Drawn up by Recycle Now and the Know Your Compost campaign, the Compost Charter is encouraging members of the public to sign up and pledge their commitment to either home composting or using peat-free compost.

Those already composting are invited to pledge to keep up the good work.

Harvesting peat for compost is almost always unsustainable and damaging to biodiversity, while effective composting at home can reduce household waste by a third.

The Compost Charter was launched this week at the BBC’s Gardener’s World Live show at the NEC in Brimingham, with organisers hoping to collect at least 5,000 signatures during the five-day exhibition.

Ms Dimmock planned to make appearances at Recycle Now’s eye-catching Compost Bus on both Wednesday and Saturday.

“I’d urge as many people as possible to make a pledge and commit to compost,” she said.

“Amazingly around 30 million tonnes of waste comes from our homes each year.
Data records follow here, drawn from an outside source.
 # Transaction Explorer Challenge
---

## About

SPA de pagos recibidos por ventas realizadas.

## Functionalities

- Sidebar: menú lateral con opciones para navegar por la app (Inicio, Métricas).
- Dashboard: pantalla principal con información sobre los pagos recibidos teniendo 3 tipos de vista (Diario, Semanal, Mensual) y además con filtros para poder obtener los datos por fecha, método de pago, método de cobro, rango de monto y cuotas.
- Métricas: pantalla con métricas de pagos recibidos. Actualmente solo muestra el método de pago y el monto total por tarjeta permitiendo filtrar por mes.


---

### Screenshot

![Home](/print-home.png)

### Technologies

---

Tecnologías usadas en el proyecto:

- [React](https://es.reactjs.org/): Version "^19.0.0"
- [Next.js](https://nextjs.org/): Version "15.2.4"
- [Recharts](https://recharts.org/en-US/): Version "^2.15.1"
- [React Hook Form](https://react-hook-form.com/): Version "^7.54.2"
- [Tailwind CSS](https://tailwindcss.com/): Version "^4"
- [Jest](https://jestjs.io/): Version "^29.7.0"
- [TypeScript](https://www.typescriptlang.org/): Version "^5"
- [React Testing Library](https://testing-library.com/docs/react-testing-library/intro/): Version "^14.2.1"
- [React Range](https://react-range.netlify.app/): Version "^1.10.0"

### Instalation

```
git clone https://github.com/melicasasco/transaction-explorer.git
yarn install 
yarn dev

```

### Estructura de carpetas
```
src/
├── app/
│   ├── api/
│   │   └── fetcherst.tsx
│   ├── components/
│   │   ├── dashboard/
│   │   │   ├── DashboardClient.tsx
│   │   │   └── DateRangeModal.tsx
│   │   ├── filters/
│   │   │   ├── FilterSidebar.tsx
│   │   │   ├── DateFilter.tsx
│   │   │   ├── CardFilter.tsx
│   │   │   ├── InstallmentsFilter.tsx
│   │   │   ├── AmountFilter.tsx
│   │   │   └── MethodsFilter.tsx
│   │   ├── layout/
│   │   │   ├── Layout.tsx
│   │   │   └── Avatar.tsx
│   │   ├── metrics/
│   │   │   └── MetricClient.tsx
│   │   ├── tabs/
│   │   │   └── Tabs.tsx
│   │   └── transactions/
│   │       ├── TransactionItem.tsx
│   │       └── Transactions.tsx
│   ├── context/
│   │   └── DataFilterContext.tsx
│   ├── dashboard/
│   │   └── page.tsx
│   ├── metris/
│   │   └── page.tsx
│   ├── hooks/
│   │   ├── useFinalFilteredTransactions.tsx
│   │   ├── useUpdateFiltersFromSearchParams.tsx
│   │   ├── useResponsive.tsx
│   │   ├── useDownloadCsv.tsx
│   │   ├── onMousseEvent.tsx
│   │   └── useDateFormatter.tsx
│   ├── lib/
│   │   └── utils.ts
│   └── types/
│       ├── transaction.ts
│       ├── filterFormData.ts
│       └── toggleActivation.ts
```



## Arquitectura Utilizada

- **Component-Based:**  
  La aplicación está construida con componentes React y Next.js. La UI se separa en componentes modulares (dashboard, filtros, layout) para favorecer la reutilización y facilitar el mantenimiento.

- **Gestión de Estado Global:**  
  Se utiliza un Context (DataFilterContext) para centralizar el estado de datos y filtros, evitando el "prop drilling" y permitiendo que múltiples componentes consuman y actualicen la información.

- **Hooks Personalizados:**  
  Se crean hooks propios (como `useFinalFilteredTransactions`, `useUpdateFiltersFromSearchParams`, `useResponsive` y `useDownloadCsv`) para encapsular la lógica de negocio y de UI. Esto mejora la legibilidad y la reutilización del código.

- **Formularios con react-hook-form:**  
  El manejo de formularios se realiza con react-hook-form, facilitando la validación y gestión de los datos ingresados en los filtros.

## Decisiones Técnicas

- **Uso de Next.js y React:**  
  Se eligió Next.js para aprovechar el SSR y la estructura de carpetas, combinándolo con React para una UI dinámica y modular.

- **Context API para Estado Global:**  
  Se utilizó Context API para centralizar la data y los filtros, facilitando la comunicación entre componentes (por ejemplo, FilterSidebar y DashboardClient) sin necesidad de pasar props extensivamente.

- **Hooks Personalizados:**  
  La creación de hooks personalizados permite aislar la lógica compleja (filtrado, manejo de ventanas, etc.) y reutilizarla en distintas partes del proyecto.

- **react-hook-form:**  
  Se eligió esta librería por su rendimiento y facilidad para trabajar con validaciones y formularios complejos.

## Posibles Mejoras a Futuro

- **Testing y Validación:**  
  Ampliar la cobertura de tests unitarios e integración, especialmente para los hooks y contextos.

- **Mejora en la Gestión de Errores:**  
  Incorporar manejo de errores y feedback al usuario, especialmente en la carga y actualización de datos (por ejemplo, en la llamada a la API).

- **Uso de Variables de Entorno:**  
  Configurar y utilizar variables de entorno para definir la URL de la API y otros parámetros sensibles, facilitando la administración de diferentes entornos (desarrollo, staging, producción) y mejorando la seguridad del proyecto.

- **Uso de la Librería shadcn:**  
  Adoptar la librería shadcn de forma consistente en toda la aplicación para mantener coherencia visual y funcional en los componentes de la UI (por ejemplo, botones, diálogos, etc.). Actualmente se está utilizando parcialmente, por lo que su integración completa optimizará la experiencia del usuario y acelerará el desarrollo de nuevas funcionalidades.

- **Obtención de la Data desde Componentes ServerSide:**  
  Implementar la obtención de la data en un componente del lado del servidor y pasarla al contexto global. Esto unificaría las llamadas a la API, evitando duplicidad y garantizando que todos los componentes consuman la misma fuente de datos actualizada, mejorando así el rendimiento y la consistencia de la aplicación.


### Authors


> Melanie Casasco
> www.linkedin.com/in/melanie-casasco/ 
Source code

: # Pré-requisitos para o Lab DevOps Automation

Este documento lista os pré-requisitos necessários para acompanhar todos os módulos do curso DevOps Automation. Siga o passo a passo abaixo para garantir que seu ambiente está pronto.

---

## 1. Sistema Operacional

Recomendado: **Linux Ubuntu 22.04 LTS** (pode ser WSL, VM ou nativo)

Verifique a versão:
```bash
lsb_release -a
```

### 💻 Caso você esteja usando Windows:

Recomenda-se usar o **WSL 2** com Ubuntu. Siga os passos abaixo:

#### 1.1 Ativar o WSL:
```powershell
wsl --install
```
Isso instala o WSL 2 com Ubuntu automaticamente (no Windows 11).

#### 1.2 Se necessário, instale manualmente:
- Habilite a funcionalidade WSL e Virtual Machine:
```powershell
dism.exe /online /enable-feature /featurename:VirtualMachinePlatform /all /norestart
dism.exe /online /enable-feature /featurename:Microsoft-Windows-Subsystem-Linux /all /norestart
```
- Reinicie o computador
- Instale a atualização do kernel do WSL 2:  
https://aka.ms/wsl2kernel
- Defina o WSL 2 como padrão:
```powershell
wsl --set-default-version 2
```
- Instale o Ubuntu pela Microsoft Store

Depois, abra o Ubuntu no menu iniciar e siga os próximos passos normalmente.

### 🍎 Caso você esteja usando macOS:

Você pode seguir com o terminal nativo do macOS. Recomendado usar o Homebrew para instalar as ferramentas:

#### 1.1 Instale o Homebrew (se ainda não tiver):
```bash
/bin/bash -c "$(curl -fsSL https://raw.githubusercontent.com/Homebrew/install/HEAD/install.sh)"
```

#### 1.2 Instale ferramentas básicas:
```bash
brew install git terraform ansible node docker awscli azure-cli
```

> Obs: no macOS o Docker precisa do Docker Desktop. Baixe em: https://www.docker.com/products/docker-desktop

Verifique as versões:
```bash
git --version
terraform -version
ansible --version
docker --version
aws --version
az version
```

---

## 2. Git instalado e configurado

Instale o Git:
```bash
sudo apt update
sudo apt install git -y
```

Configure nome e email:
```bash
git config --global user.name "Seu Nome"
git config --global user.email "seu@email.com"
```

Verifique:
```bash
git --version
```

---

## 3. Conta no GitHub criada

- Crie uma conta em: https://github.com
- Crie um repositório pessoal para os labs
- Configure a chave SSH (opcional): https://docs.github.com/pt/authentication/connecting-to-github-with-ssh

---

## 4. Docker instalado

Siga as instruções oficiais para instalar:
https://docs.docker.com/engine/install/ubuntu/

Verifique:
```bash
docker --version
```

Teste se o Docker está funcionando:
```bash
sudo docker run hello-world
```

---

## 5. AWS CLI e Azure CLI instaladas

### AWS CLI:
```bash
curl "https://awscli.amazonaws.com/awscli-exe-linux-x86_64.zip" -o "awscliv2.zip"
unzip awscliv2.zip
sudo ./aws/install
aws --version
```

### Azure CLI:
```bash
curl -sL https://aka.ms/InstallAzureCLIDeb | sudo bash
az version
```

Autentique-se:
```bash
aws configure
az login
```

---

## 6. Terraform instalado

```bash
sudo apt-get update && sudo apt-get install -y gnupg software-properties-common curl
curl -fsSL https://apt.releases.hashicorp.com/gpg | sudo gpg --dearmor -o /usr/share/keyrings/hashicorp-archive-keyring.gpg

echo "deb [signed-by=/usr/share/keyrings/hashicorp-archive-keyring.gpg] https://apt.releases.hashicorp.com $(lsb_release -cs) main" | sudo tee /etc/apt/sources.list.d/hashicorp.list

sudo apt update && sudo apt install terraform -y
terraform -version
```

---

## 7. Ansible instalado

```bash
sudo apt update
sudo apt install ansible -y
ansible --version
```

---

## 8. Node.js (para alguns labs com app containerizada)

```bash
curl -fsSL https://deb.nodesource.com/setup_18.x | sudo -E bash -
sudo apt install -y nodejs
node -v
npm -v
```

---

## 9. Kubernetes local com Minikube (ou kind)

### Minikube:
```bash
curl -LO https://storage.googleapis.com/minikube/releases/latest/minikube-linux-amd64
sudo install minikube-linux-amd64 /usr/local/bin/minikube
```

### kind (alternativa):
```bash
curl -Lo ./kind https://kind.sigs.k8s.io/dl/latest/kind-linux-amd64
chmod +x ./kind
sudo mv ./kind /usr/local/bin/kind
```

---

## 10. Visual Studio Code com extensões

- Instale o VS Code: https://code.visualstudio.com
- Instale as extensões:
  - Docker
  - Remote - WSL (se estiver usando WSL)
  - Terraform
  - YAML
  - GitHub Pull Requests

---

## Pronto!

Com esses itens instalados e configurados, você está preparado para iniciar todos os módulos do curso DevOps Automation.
With up to 10 million tonnes of that being biodegradable, home composting is a simple and effective way to help protect the environment – yet only a third of us are doing it.

“We also throw away millions of tonnes of garden waste every year. That’s waste equivalent to filling the Royal Albert Hall with grass cuttings, prunings and leaves more than 70 times over that is sent to landfill.

“Yet those green materials can be successfully recycled and used to make great quality peat-free and reduced peat composts which do a first class job in the garden.”